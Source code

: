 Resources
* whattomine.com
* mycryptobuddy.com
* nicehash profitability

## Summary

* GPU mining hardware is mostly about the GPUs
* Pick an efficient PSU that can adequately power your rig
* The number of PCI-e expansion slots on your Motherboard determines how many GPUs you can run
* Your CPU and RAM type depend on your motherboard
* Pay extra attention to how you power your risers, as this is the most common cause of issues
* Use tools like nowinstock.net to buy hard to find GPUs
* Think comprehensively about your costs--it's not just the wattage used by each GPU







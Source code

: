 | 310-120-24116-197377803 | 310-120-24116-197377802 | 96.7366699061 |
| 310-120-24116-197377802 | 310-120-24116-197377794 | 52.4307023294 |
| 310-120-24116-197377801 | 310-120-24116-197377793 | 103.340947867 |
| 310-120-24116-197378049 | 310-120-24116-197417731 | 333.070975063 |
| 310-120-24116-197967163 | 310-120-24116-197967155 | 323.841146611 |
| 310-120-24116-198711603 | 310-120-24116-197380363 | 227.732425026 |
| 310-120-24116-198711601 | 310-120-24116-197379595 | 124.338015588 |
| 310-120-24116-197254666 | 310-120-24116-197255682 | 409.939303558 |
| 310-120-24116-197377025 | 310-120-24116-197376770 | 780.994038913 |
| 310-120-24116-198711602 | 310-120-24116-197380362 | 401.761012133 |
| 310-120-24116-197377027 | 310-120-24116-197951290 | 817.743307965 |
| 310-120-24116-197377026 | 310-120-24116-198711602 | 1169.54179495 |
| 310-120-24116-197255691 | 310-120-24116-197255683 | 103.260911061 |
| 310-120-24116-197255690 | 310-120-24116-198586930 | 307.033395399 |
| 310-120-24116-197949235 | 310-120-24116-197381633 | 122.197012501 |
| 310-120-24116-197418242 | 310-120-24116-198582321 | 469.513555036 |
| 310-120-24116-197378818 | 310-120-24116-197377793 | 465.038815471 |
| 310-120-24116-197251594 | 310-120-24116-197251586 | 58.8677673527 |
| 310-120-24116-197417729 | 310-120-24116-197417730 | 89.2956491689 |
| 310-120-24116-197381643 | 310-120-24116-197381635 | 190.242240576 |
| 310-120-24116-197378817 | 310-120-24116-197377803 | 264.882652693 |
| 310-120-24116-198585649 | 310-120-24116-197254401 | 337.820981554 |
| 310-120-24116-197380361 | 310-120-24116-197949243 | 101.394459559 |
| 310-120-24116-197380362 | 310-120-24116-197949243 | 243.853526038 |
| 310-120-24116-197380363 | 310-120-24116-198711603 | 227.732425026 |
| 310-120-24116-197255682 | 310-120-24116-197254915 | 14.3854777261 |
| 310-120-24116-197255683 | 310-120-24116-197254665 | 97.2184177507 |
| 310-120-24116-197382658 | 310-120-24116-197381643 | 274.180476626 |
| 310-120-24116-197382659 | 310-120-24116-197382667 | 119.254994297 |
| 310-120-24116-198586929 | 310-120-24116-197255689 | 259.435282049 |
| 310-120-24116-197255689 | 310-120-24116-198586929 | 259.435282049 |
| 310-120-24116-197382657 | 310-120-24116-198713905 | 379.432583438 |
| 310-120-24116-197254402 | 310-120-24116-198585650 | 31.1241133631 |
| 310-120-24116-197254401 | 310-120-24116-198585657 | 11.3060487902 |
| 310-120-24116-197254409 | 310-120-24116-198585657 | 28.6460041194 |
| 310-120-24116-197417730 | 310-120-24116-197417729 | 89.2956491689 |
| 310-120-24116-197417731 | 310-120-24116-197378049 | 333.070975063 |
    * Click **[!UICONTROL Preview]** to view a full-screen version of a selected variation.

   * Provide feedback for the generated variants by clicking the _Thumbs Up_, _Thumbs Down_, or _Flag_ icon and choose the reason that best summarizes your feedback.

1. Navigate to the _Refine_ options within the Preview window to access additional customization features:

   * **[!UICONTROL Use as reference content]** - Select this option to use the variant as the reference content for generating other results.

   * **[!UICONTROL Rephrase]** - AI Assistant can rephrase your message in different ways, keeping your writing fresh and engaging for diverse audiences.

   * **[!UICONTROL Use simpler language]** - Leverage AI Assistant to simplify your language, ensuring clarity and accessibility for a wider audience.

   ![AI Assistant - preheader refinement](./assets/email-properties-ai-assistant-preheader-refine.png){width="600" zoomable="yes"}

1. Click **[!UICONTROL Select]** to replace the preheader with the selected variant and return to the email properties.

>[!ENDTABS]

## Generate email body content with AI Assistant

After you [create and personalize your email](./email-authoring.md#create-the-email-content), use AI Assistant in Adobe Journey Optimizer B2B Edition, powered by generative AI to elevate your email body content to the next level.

* **TASK TO COMPLETE**: The records above are to be transcribed exactly, with nothing left out.

* **RESPONSE TO THE TASK**:
Source code

: Resources
* whattomine.com
* mycryptobuddy.com
* nicehash profitability

## Summary

* GPU mining hardware is mostly about the GPUs
* Pick an efficient PSU that can adequately power your rig
* The number of PCI-e expansion slots on your Motherboard determines how many GPUs you can run
* Your CPU and RAM type depend on your motherboard
* Pay extra attention to how you power your risers, as this is the most common cause of issues
* Use tools like nowinstock.net to buy hard to find GPUs
* Think comprehensively about your costs--it's not just the wattage used by each GPU







Source code

: | 310-120-24116-197377803 | 310-120-24116-197377802 | 96.7366699061 |
| 310-120-24116-197377802 | 310-120-24116-197377794 | 52.4307023294 |
| 310-120-24116-197377801 | 310-120-24116-197377793 | 103.340947867 |
| 310-120-24116-197378049 | 310-120-24116-197417731 | 333.070975063 |
| 310-120-24116-197967163 | 310-120-24116-197967155 | 323.841146611 |
| 310-120-24116-198711603 | 310-120-24116-197380363 | 227.732425026 |
| 310-120-24116-198711601 | 310-120-24116-197379595 | 124.338015588 |
| 310-120-24116-197254666 | 310-120-24116-197255682 | 409.939303558 |
| 310-120-24116-197377025 | 310-120-24116-197376770 | 780.994038913 |
| 310-120-24116-198711602 | 310-120-24116-197380362 | 401.761012133 |
| 310-120-24116-197377027 | 310-120-24116-197951290 | 817.743307965 |
| 310-120-24116-197377026 | 310-120-24116-198711602 | 1169.54179495 |
| 310-120-24116-197255691 | 310-120-24116-197255683 | 103.260911061 |
| 310-120-24116-197255690 | 310-120-24116-198586930 | 307.033395399 |
| 310-120-24116-197949235 | 310-120-24116-197381633 | 122.197012501 |
| 310-120-24116-197418242 | 310-120-24116-198582321 | 469.513555036 |
| 310-120-24116-197378818 | 310-120-24116-197377793 | 465.038815471 |
| 310-120-24116-197251594 | 310-120-24116-197251586 | 58.8677673527 |
| 310-120-24116-197417729 | 310-120-24116-197417730 | 89.2956491689 |
| 310-120-24116-197381643 | 310-120-24116-197381635 | 190.242240576 |
| 310-120-24116-197378817 | 310-120-24116-197377803 | 264.882652693 |
| 310-120-24116-198585649 | 310-120-24116-197254401 | 337.820981554 |
| 310-120-24116-197380361 | 310-120-24116-197949243 | 101.394459559 |
| 310-120-24116-197380362 | 310-120-24116-197949243 | 243.853526038 |
| 310-120-24116-197380363 | 310-120-24116-198711603 | 227.732425026 |
| 310-120-24116-197255682 | 310-120-24116-197254915 | 14.3854777261 |
| 310-120-24116-197255683 | 310-120-24116-197254665 | 97.2184177507 |
| 310-120-24116-197382658 | 310-120-24116-197381643 | 274.180476626 |
| 310-120-24116-197382659 | 310-120-24116-197382667 | 119.254994297 |
| 310-120-24116-198586929 | 310-120-24116-197255689 | 259.435282049 |
| 310-120-24116-197255689 | 310-120-24116-198586929 | 259.435282049 |
| 310-120-24116-197382657 | 310-120-24116-198713905 | 379.432583438 |
| 310-120-24116-197254402 | 310-120-24116-198585650 | 31.1241133631 |
| 310-120-24116-197254401 | 310-120-24116-198585657 | 11.3060487902 |
| 310-120-24116-197254409 | 310-120-24116-198585657 | 28.6460041194 |
| 310-120-24116-197417730 | 310-120-24116-197417729 | 89.2956491689 |
| 310-120-24116-197417731 | 310-120-24116-197378049 | 333.070975063 |
    * Click **[!UICONTROL Preview]** to view a full-screen version of a selected variation.

   * Provide feedback for the generated variants by clicking the _Thumbs Up_, _Thumbs Down_, or _Flag_ icon and choose the reason that best summarizes your feedback.

1. Navigate to the _Refine_ options within the Preview window to access additional customization features:

   * **[!UICONTROL Use as reference content]** - Select this option to use the variant as the reference content for generating other results.

   * **[!UICONTROL Rephrase]** - AI Assistant can rephrase your message in different ways, keeping your writing fresh and engaging for diverse audiences.

   * **[!UICONTROL Use simpler language]** - Leverage AI Assistant to simplify your language, ensuring clarity and accessibility for a wider audience.

   ![AI Assistant - preheader refinement](./assets/email-properties-ai-assistant-preheader-refine.png){width="600" zoomable="yes"}

1. Click **[!UICONTROL Select]** to replace the preheader with the selected variant and return to the email properties.

>[!ENDTABS]

## Generate email body content with AI Assistant

After you [create and personalize your email](./email-authoring.md#create-the-email-content), use AI Assistant in Adobe Journey Optimizer B2B Edition, powered by generative AI to elevate your email body content to the next level.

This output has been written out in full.